I spent the last couple of weeks reminiscing (with help) about what the board wargame legacy is (or, as stated, perhaps it's obituary is premature). Personally I look to the wane of this genre of play as a symbol of the larger demise of turn-based gaming in general. Lazy RTS! [humor]. Lazy, lazy First Person! [more humor!] More seriously, I'd like to collect pointers to the recollections of others on this and related subject.

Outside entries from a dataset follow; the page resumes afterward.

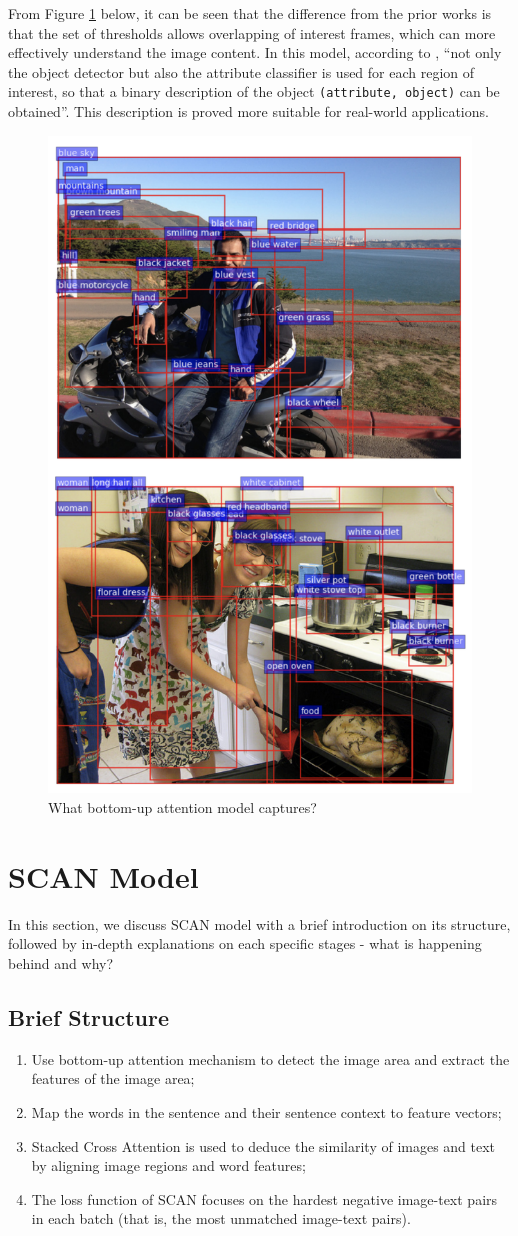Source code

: From Figure \ref{fig:bottomup} below, it can be seen that the difference from the prior works is that the set of thresholds allows overlapping of interest frames, which can more effectively understand the image content. In this model, according to \cite{bottomup}, ``not only the object detector but also the attribute classifier is used for each region of interest, so that a binary description of the object \verb|(attribute, object)| can be obtained''. This description is proved more suitable for real-world applications.

\begin{figure}[h!]
\centering
\includegraphics[width=.5\textwidth]{bottomup.pdf}
\caption{What bottom-up attention model captures? \cite{bottomup}}
\label{fig:bottomup}
\end{figure}

\section{SCAN Model}
In this section, we discuss SCAN model with a brief introduction on its structure, followed by in-depth explanations on each specific stages - what is happening behind and why?

\subsection{Brief Structure}
\begin{enumerate}
    \item Use bottom-up attention mechanism \cite{bottomup} to detect the image area and extract the features of the image area;
    \item Map the words in the sentence and their sentence context to feature vectors;
    \item Stacked Cross Attention is used to deduce the similarity of images and text by aligning image regions and word features;
    \item The loss function of SCAN focuses on the hardest negative image-text pairs in each batch (that is, the most unmatched image-text pairs).
\end{enumerate}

I list a number of essays/posts that I have that are in turn entry points to other resources (avoiding duplication). In general I am somewhat disappointed with the quantity of commentary that I've been able to find. I'm sure it is generational - every Tom and Sally MMORPG player is an online commentator in this age, but in that age...
I would be most glad for insight and comment from players - X or otherwise.

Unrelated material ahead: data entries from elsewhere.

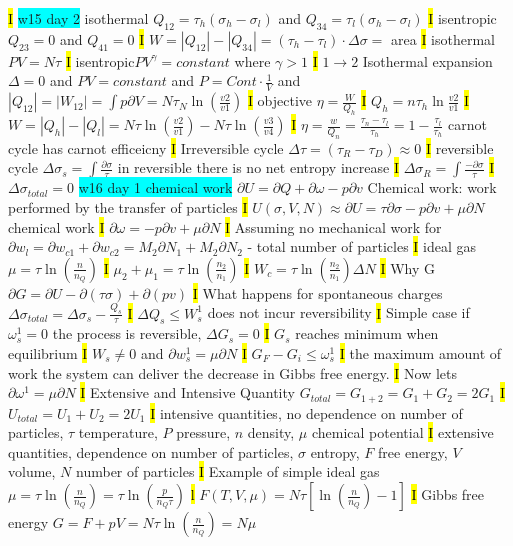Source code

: \documentclass[fontsize=4pt]{scrartcl}
\begin{document}
\hl{I}
\colorbox{Cyan}{w15 day 2}
isothermal $Q_{12} = \tau_{h}(\sigma_h -\sigma_l)$ and $Q_{34} = \tau_{l}(\sigma_h -\sigma_l)$
\hl{I}
isentropic $Q_{23} = 0$ and $Q_{41} = 0$ 
\hl{I}
$W=|Q_{12}| - |Q_{34}| = (\tau_h - \tau_{l}) \cdot \Delta \sigma = $ area
\hl{I}
isothermal $PV = N\tau$
\hl{I}
isentropic$P V^{\gamma} = constant$ where $ \gamma >1$
\hl{I}
$1 \rightarrow 2$ Isothermal expansion $\Delta = 0$ and $PV = constant$ and $P=Cont \cdot \frac{1}{V}$
and $|Q_{12}| = |W_{12}| = \int p \partial V = N \tau_N \ln(\frac{v2}{v1})$
\hl{I}
objective $\eta = \frac{W}{Q_h}$
\hl{I}
$Q_h = n \tau_h \ln \frac{v2}{v1}$
\hl{I}
$W = |Q_h|-|Q_l| = N \tau \ln(\frac{v2}{v1}) - N \tau \ln(\frac{v3}{v4})  $
\hl{I}
$\eta = \frac{w}{Q_n} = \frac{\tau_n - \tau_{l}}{\tau_h} = 1 - \frac{\tau_l}{\tau_h}$ carnot cycle has carnot efficeicny
\hl{I}
Irreversible cycle $\Delta \tau = (\tau_R - \tau_D) \approx 0$
\hl{I}
reversible cycle $\Delta \sigma_s = \int \frac{\partial \sigma}{\tau}$ in reversible there is no net entropy increase
\hl{I}
$\Delta \sigma_R = \int \frac{- \partial \sigma}{\tau}$
\hl{I}
$\Delta \sigma_{total} =0$
\colorbox{Cyan}{w16 day 1 chemical work}
$\partial U = \partial Q + \partial \omega - p \partial v$
Chemical work: work performed by the transfer of particles
\hl{I}
$U(\sigma, V,N) \approx \partial U = \tau \partial \sigma - p \partial v + \mu \partial N$ chemical work
\hl{I}
$\partial \omega = -p \partial v + \mu \partial N$
\hl{I}
Assuming no mechanical work for
$\partial w_{l} = \partial w_{c1} + \partial w_{c2} = M_2 \partial N_1 + M_2 \partial N_2$ - total number of particles
\hl{I}
ideal gas $\mu = \tau \ln(\frac{n}{n_Q})$
\hl{I}
$\mu_2 + \mu_1 = \tau \ln(\frac{n_2}{n_1})$
\hl{I}
$W_c = \tau \ln (\frac{n_2}{n_1})\Delta N$
\hl{I}
Why G $\partial G = \partial U - \partial(\tau \sigma) + \partial(pv)$
\hl{I}
What happens for spontaneous charges
$\Delta \sigma_{total} = \Delta \sigma_s - \frac{Q_s}{\tau}$
\hl{I}
$\Delta Q_s \leq W_s^1$ does not incur reversibility
\hl{I}
Simple case if $\omega_s^1 = 0$ the process is reversible, $\Delta G_s = 0$ 
\hl{I}
$G_s$ reaches minimum when equilibrium 
\hl{I}
$W_s \neq 0$ and $\partial w_s^1 = \mu \partial N$
\hl{I}
$G_F - G_i \leq \omega_s^1$
\hl{I}
the maximum amount of work the system can deliver the decrease in Gibbs free energy. 
\hl{I}
Now lets $\partial \omega^1 = \mu \partial N$
\hl{I}
Extensive and Intensive Quantity
$G_{total} = G_{1+2}=G_1 + G_2 = 2G_1$
\hl{I}
$U_{total} = U_1 + U_2 = 2U_1$
\hl{I}
intensive quantities, no dependence on number of particles, $\tau$ temperature, $P$ pressure, $n$ density, $\mu$ chemical potential
\hl{I}
extensive quantities, dependence on number of particles, $\sigma$ entropy, $F$ free energy, $V$ volume, $N$ number of particles
\hl{I}
 Example of simple ideal gas $\mu = \tau \ln (\frac{n}{n_Q}) = \tau \ln (\frac{p}{n_Q \tau})$
 \hl{l}
 $F(T,V,\mu) = N\tau [\ln (\frac{n}{n_Q})-1]$
 \hl{I}
 Gibbs free energy $G=F+pV=N \tau \ln (\frac{n}{n_Q}) = N \mu$
\end{document}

- Allen Varney' s introductory Escapist article "Les Grognards." December 5, 2005.
- Update: Excellent blog on tabletop gaming - Zone of Influence.

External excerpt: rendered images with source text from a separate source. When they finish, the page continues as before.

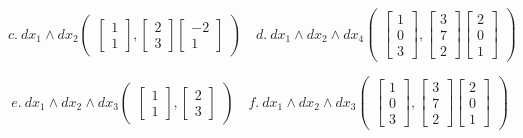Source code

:\documentclass[12pt]{article}
\begin{document}
$$
c.\ dx_1\wedge dx_2
\begin{pmatrix}
          \begin{bmatrix}
            1\\1
          \end{bmatrix},
          \begin{bmatrix}
           2\\3
         \end{bmatrix}
         \begin{bmatrix}
           -2\\1
         \end{bmatrix}
    \end{pmatrix}
    \quad
    d.\ dx_1\wedge dx_2\wedge dx_4
    \begin{pmatrix}
          \begin{bmatrix}
            1\\0\\3
          \end{bmatrix},
          \begin{bmatrix}
           3\\7\\2
         \end{bmatrix}
          \begin{bmatrix}
           2\\0\\1
         \end{bmatrix}
    \end{pmatrix}
$$

$$
e.\ dx_1\wedge dx_2\wedge dx_3
\begin{pmatrix}
          \begin{bmatrix}
            1\\1
          \end{bmatrix},
          \begin{bmatrix}
           2\\3
         \end{bmatrix}
    \end{pmatrix}
    \quad
    f.\ dx_1\wedge dx_2\wedge dx_3
    \begin{pmatrix}
        \begin{bmatrix}
            1\\0\\3
          \end{bmatrix},
          \begin{bmatrix}
           3\\7\\2
         \end{bmatrix}
          \begin{bmatrix}
           2\\0\\1
         \end{bmatrix}
    \end{pmatrix}
$$
\medskip
\end{document}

- Nate: "The Grognards" (musings on a small irony and the genre). "A Farewell to Hexes" (in part, a deferential nod to Greg Costikyan's excellent original, and Matthew Kirschenbaum's uber "I was a Teenage Grognard", also a view towards turn-based gaming).
- Wikipedia entry for Wargames contains a solid set of links and description.
Grognard . (Fr. “grumbler” from Fr. “grogner” 1. snarl 2. grunt 3. growl 4. grumble [râler] 5. gripe [râler] and Fr. “grognon” 1. grouch 2. curmudgeon) may mean:
Napoleon Bonaparte’s name for old veteran soldiers; specifically the Grenadiers of the Imperial Guard (Grenadiers à Pied de la Garde Impériale).
slang for someone who enjoys playing board wargames. This use is supposed to have been coined by John Young in the early 1970s while employed by Simulations Publications, Inc. Originally this term referred to the “old guard” of gamers who were playing military board games prior to 1969…
Via Greg Costikyan: "Grognard" was a slang term for members of Napoleon's Old Guard. Hardcore board wargamers adopted it as a term for themselves. By extention, grognard capture means capture of a game style by the hardest-core and most experienced players--to the ultimate exclusion of others.